_Prompt:_ Give each line of the records again exactly and omit every picture.

(Document images with source code)
★ ★ ★ ★ ★ ★ ★

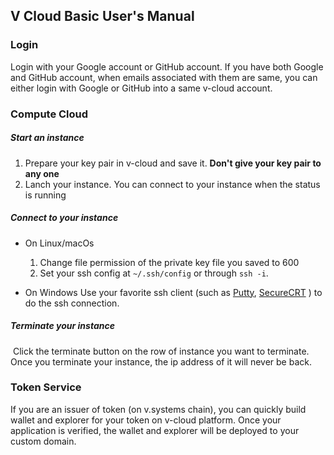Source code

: ## V Cloud Basic User's Manual 
### Login

Login with your Google account or GitHub account. If you have both Google and GitHub account, when emails associated with them are same, you can either login with Google or GitHub into a same v-cloud account.

### Compute Cloud

##### Start an instance

1. Prepare your key pair in v-cloud and save it. **Don't give your key pair to any one**
2. Lanch your instance. You can connect to your instance when the status is running

##### Connect to your instance
   - On Linux/macOs
      1. Change file permission of the private key file you saved to 600
      2. Set your ssh config at `~/.ssh/config` or through `ssh -i`.

   - On Windows
      Use your favorite ssh client (such as [Putty](https://www.chiark.greenend.org.uk/~sgtatham/putty/latest.html), [SecureCRT](https://www.vandyke.com/products/securecrt/) ) to do the ssh connection.

##### Terminate your instance

​	Click the terminate button on the row of instance you want to terminate. Once you terminate your instance, the ip address of it will never be back.

### Token Service

If you are an issuer of token (on v.systems chain), you can quickly build wallet and explorer for your token on v-cloud platform. Once your application is verified, the wallet and explorer will be deployed to your custom domain.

★ ★ ★ ★ ★ ★ ★

_Written solution:_
Source code

: ## V Cloud Basic User's Manual 
### Login

Login with your Google account or GitHub account. If you have both Google and GitHub account, when emails associated with them are same, you can either login with Google or GitHub into a same v-cloud account.

### Compute Cloud

##### Start an instance

1. Prepare your key pair in v-cloud and save it. **Don't give your key pair to any one**
2. Lanch your instance. You can connect to your instance when the status is running

##### Connect to your instance
   - On Linux/macOs
      1. Change file permission of the private key file you saved to 600
      2. Set your ssh config at `~/.ssh/config` or through `ssh -i`.

   - On Windows
      Use your favorite ssh client (such as [Putty](https://www.chiark.greenend.org.uk/~sgtatham/putty/latest.html), [SecureCRT](https://www.vandyke.com/products/securecrt/) ) to do the ssh connection.

##### Terminate your instance

​	Click the terminate button on the row of instance you want to terminate. Once you terminate your instance, the ip address of it will never be back.

### Token Service

If you are an issuer of token (on v.systems chain), you can quickly build wallet and explorer for your token on v-cloud platform. Once your application is verified, the wallet and explorer will be deployed to your custom domain.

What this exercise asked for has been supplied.